I think a better approach would be to have a limit on the size of the
pre-segmented TCP payload size sent to the driver. I tend to think
that this would be more generically useful, and it is a better match
for the NDIS APIs, where a driver must specify the max TSO size. I
think the changes to the TCP stack might be simpler (eg, they
would seem to jive better with the existing "maxmtu" approach).

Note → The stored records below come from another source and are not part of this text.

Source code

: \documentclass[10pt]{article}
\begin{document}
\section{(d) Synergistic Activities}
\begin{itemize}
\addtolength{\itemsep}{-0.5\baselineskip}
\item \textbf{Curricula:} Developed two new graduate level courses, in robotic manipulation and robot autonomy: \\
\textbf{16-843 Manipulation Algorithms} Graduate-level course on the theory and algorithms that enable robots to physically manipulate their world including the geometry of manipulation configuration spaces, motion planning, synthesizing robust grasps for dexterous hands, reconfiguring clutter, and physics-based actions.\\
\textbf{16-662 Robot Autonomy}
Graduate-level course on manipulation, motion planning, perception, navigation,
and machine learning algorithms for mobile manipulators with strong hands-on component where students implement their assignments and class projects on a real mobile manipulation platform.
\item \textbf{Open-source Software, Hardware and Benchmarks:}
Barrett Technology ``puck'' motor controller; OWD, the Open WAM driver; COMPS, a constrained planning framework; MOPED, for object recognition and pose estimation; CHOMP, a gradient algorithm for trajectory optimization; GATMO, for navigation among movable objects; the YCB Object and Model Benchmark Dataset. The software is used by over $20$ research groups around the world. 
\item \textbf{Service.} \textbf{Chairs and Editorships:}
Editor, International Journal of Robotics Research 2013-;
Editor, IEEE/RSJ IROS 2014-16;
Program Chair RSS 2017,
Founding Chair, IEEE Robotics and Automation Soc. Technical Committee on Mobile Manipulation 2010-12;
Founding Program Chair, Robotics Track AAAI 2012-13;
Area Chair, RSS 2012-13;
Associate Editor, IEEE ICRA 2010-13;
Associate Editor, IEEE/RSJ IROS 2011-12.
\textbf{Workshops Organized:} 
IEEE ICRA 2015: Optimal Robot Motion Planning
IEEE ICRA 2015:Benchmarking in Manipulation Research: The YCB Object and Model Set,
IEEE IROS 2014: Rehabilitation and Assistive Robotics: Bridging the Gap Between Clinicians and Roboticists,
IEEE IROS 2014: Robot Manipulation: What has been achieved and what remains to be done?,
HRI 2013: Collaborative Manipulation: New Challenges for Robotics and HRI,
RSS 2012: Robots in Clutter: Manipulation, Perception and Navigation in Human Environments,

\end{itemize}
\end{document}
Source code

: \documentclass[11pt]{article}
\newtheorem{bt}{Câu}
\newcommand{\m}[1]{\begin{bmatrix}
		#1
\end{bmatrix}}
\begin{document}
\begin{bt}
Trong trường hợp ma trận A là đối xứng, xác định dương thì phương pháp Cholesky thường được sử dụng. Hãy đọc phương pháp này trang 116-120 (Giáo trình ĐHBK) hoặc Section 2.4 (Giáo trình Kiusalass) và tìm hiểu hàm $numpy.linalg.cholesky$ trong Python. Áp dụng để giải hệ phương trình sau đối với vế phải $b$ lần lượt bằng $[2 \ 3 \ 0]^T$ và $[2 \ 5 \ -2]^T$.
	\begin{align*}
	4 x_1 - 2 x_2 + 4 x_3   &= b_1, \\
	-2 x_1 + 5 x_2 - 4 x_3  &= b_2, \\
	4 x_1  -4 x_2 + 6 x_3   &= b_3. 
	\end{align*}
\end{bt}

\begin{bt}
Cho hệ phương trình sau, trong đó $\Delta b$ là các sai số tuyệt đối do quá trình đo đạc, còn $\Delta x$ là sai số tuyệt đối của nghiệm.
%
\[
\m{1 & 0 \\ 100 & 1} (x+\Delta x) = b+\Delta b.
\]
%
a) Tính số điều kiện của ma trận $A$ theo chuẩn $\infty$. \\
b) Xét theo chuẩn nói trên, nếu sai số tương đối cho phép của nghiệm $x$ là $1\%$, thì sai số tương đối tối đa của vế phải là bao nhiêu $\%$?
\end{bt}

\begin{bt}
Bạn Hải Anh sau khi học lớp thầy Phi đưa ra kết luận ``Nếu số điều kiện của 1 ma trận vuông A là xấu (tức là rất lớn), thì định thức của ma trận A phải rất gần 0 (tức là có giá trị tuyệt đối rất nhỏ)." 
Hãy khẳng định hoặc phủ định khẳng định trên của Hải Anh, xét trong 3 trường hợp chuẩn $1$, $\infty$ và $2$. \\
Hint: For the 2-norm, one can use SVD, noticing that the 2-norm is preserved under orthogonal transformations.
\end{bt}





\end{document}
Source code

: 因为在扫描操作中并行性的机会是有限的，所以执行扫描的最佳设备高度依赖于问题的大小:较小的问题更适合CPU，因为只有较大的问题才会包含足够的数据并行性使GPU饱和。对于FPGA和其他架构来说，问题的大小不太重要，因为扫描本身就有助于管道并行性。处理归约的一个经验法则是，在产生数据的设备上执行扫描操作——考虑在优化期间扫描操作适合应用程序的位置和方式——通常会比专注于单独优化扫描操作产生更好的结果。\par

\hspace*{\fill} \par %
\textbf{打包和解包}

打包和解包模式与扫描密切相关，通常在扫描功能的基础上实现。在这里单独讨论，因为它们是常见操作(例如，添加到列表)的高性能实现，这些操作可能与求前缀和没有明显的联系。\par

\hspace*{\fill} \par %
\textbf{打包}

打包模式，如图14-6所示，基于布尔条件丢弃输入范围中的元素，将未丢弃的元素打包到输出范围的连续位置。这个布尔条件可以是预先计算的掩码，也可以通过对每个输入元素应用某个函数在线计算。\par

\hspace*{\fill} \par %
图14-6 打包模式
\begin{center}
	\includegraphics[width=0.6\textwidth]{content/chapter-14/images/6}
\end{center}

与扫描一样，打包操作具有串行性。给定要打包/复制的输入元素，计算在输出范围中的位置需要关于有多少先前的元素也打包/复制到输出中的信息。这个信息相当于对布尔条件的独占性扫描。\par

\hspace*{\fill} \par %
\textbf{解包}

I think this could work for you as well. You could set the Xen max
tso size to be 32K (derived from 18 pages/skb, multiplied by a typical
2KB mbuf size, with some slack built in). If the chain was too large,
you could m_defrag it down to size.
I've attached a new patch which:
1. adds a IFCAP_TSO_MSS "capability" and a if_tx_tso_mss field to struct ifnet,
A minor thing, but I don't like the overloading of the term MSS. Perhaps
s/MSS/CHUNKSIZE or another suitably similar but different word/phrase?
2. sets these in netfront when the IFCAP_TSO4 flag is set,
3. extends tcp_maxmtu to read this value,
4. adds a tx_tso_mss field to struct tcpcb,
5. makes tcp_mss_update set tx_tso_mss using tcp_maxmtu, and
6. limits TSO lengths to tx_tso_mss in tcp_output.
Is there a reason to mix signed and unsigned types for the various
tx_tso_mss variables? If not, please pick a type and stick with it.
I've added andre@ to CC in the hope he will eyeball this too given that
he, if I recall correctly, was the original "Mr TSO".